Massive Attack’s Robert del Naja has been outspoken on environmental issues. The band have funded research into how music can reduce its environmental impact. Photo: Iwi Onodera via Getty Images

Could major labels be reluctant to use slightly more expensive eco-production methods, for fear they won’t recoup the money? “That is an assumption,” says Roorda. He adds that they might also be tied into contracts with other vinyl producers, but says he’s seeing more and more artists insist on green products. “Production can be easily upscaled,” he says. “We have the resources. And when more people buy biovinyl, the price will go down.”

To buy or to stream?

When it comes to how green recorded music is, the focus is understandably on physical products. But streaming and other digital formats aren’t emission-free.

Like all data-heavy digital activities, streaming is powered by heat-belching data centers. In 2023, according to its own calculations, Spotify’s emissions were 275,535 tonnes – to put that into context, that’s about the same amount as 60,000 cars would emit in a year (based on an average American vehicle emitting 4.6 tonnes annually). Around 25% (70,294 tonnes) of the total emissions came from cloud services, where Spotify’s operational data and music is stored.

Any estimate of the pollution caused by making an individual vinyl record rests on a lot of assumptions, but it comes out somewhere around one kilogram of CO2e (carbon dioxide equivalent – the standard measure used for pollution that contributes to climate change) per record. That’s equivalent to 17 hours of streaming – time to listen to about 20 albums.

With 43 million vinyl records sold in the US in 2023, that puts the total emissions from making those records somewhere in the region of 43,000 tonnes of CO2e. You might be surprised to see that that’s still lower than the emissions from Spotify’s cloud usage. And that’s just one streaming service – the figures would significantly increase if we started adding others, like YouTube and Apple Music, into the equation.

“If you’re going to listen 20 times or more, feel free to treat yourself to a physical copy”

So, are vinyl records actually more environmentally-friendly than streaming music? The answer is more complex than a simple yes or no.
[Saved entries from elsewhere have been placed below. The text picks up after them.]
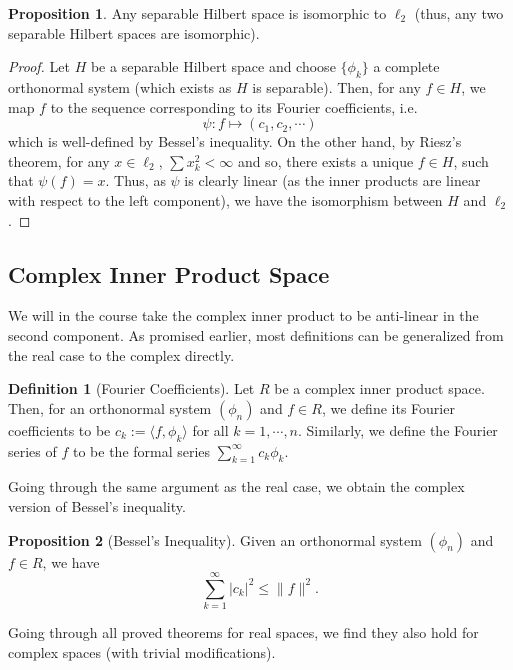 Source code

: \documentclass[]{article}
\theoremstyle{definition}
\theoremstyle{definition}
\newtheorem{definition}{Definition}[section]
\newtheorem{proposition}{Proposition}[section]
\begin{document}
\begin{proposition}
  Any separable Hilbert space is isomorphic to \(\ell_2\) (thus, any two separable 
  Hilbert spaces are isomorphic). 
\end{proposition}
\begin{proof}
  Let \(H\) be a separable Hilbert space and choose \(\{\phi_k\}\) a complete 
  orthonormal system (which exists as \(H\) is separable). Then, for any \(f \in H\), 
  we map \(f\) to the sequence corresponding to its Fourier coefficients, i.e.
  \[\psi : f \mapsto (c_1, c_2, \cdots)\]
  which is well-defined by Bessel's inequality. On the other hand, by Riesz's 
  theorem, for any \(x \in \ell_2\), \(\sum x_k^2 < \infty\) and so, there 
  exists a unique \(f \in H\),  such that \(\psi(f) = x\). Thus, as \(\psi\) is 
  clearly linear (as the inner products are linear with respect to the left 
  component), we have the isomorphism between \(H\) and \(\ell_2\).
\end{proof}

\subsection{Complex Inner Product Space}

We will in the course take the complex inner product to be anti-linear in the 
second component. As promised earlier, most definitions can be generalized 
from the real case to the complex directly.

\begin{definition}[Fourier Coefficients]
  Let \(R\) be a complex inner product space. Then, for an orthonormal system 
  \((\phi_n)\) and \(f \in R\), we define its Fourier coefficients to be 
  \(c_k := \langle f, \phi_k\rangle\) for all \(k = 1, \cdots, n\). Similarly,
  we define the Fourier series of \(f\) to be the formal series 
  \(\sum_{k = 1}^\infty c_k \phi_k\).
\end{definition}

Going through the same argument as the real case, we obtain the complex version 
of Bessel's inequality.

\begin{proposition}[Bessel's Inequality]
  Given an orthonormal system \((\phi_n)\) and \(f \in R\), we have 
  \[\sum_{k = 1}^\infty |c_k|^2 \le \|f\|^2.\]
\end{proposition}

Going through all proved theorems for real spaces, we find they also hold for 
complex spaces (with trivial modifications).
\end{document}
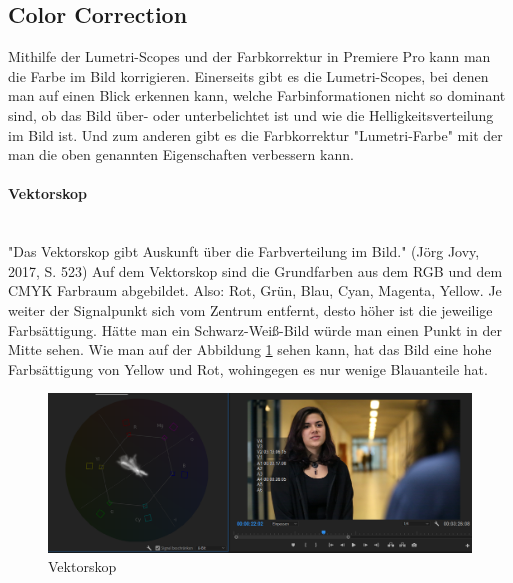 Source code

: \subsection{Color Correction}
Mithilfe der Lumetri-Scopes und der Farbkorrektur in Premiere Pro kann man die Farbe im Bild korrigieren. Einerseits gibt es die Lumetri-Scopes, bei denen man auf einen Blick erkennen kann, welche Farbinformationen nicht so dominant sind, ob das Bild über- oder unterbelichtet ist und wie die Helligkeitsverteilung im Bild ist. Und zum anderen gibt es die Farbkorrektur "Lumetri-Farbe" mit der man die oben genannten Eigenschaften verbessern kann.\citep{cc}
\paragraph{Vektorskop}
\leavevmode \\
"Das Vektorskop gibt Auskunft über die Farbverteilung im Bild." (Jörg Jovy, 2017, S. 523) Auf dem Vektorskop sind die Grundfarben aus dem RGB und dem CMYK Farbraum abgebildet. Also: Rot, Grün, Blau, Cyan, Magenta, Yellow. Je weiter der Signalpunkt sich vom Zentrum entfernt, desto höher ist die jeweilige Farbsättigung. Hätte man ein Schwarz-Weiß-Bild würde man einen Punkt in der Mitte sehen.\citep{vektorskop}\newline
Wie man auf der Abbildung \ref{fig:abb22} sehen kann, hat das Bild eine hohe Farbsättigung von Yellow und Rot, wohingegen es nur wenige Blauanteile hat.
\begin{figure}[H]
	\centering
	\includegraphics[width=1.0\textwidth]{abb22} 
	\caption{Vektorskop}\label{fig:abb22}
\end{figure}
Until widespread adoption of genuinely green vinyl production techniques, records will still be made with fossil fuel derivatives and contribute to plastic pollution. 

The key thing to remember is that the impact of vinyl mostly happens when it’s made, while the impact of streaming increases every time you play a song. This means vinyl has an environmental break-even point: if you’re only going to listen to something a few times, it’s not worth getting a physical copy –  just stream it (pro tip: save on the energy used to transmit songs to your device by downloading anything you play repeatedly). However, if you’re going to listen 20 times or more, treat yourself to a physical copy.

And if by then you’ve got tired of it, sell it on or give it away, so someone else can listen to it another 20 times.